Work item
There is a line below that contains "fun _ _ f ↦ ∀ S : ValuativeCommSq f, Nonempty". Please reproduce it and all following lines exactly, through the final one.

___

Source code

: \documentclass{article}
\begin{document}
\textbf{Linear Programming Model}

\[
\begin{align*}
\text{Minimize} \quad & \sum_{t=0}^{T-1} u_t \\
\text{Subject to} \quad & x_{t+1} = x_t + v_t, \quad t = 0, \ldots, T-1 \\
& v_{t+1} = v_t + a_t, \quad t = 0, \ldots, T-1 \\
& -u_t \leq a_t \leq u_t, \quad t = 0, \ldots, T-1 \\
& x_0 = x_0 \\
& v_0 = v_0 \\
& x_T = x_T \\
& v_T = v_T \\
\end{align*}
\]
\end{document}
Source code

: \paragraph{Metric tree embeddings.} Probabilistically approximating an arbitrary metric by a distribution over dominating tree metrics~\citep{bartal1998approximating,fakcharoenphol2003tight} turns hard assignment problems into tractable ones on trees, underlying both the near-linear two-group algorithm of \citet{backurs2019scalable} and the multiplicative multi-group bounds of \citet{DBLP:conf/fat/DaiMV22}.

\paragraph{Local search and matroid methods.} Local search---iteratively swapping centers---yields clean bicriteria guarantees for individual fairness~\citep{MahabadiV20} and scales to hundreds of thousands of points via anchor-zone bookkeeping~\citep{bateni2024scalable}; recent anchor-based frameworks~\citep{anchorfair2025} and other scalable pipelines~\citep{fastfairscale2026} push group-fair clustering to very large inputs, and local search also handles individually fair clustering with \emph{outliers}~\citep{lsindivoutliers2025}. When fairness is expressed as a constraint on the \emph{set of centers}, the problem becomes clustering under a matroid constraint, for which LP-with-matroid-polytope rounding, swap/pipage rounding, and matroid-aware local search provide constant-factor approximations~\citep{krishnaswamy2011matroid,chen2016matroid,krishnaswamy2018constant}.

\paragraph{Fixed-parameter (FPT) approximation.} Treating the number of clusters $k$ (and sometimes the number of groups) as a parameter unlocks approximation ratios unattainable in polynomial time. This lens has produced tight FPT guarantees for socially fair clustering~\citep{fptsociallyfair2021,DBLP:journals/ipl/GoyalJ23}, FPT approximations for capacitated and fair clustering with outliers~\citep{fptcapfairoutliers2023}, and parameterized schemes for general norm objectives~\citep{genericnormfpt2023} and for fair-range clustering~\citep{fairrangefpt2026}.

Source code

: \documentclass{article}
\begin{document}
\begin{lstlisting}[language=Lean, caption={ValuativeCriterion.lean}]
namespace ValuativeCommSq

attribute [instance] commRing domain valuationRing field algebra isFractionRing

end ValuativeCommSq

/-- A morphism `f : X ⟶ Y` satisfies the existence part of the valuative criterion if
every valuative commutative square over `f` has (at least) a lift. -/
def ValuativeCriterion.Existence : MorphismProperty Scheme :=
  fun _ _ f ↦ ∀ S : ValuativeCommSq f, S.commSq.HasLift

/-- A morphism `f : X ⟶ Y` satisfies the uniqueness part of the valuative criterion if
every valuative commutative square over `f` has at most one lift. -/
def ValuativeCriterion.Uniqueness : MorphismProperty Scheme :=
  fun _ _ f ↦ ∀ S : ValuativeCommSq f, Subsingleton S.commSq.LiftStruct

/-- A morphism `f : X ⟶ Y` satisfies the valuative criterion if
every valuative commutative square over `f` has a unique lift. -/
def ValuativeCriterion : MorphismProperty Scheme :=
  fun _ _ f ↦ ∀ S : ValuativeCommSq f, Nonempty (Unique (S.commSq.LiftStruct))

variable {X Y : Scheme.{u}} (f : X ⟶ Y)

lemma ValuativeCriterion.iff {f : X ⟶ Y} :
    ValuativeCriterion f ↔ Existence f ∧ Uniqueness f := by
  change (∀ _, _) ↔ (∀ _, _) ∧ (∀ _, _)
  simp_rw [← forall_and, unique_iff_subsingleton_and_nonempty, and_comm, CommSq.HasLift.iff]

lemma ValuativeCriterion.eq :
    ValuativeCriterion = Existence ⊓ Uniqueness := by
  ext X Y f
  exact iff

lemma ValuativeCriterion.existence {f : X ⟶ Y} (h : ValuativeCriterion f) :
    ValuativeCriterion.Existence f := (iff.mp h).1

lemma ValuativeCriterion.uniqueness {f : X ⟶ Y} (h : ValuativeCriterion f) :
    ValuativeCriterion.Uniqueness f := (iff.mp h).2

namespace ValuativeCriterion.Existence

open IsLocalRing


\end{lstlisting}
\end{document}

___

Response box
  fun _ _ f ↦ ∀ S : ValuativeCommSq f, Nonempty (Unique (S.commSq.LiftStruct))

variable {X Y : Scheme.{u}} (f : X ⟶ Y)

lemma ValuativeCriterion.iff {f : X ⟶ Y} :
    ValuativeCriterion f ↔ Existence f ∧ Uniqueness f := by
  change (∀ _, _) ↔ (∀ _, _) ∧ (∀ _, _)
  simp_rw [← forall_and, unique_iff_subsingleton_and_nonempty, and_comm, CommSq.HasLift.iff]

lemma ValuativeCriterion.eq :
    ValuativeCriterion = Existence ⊓ Uniqueness := by
  ext X Y f
  exact iff

lemma ValuativeCriterion.existence {f : X ⟶ Y} (h : ValuativeCriterion f) :
    ValuativeCriterion.Existence f := (iff.mp h).1

lemma ValuativeCriterion.uniqueness {f : X ⟶ Y} (h : ValuativeCriterion f) :
    ValuativeCriterion.Uniqueness f := (iff.mp h).2

namespace ValuativeCriterion.Existence

open IsLocalRing


\end{lstlisting}
\end{document}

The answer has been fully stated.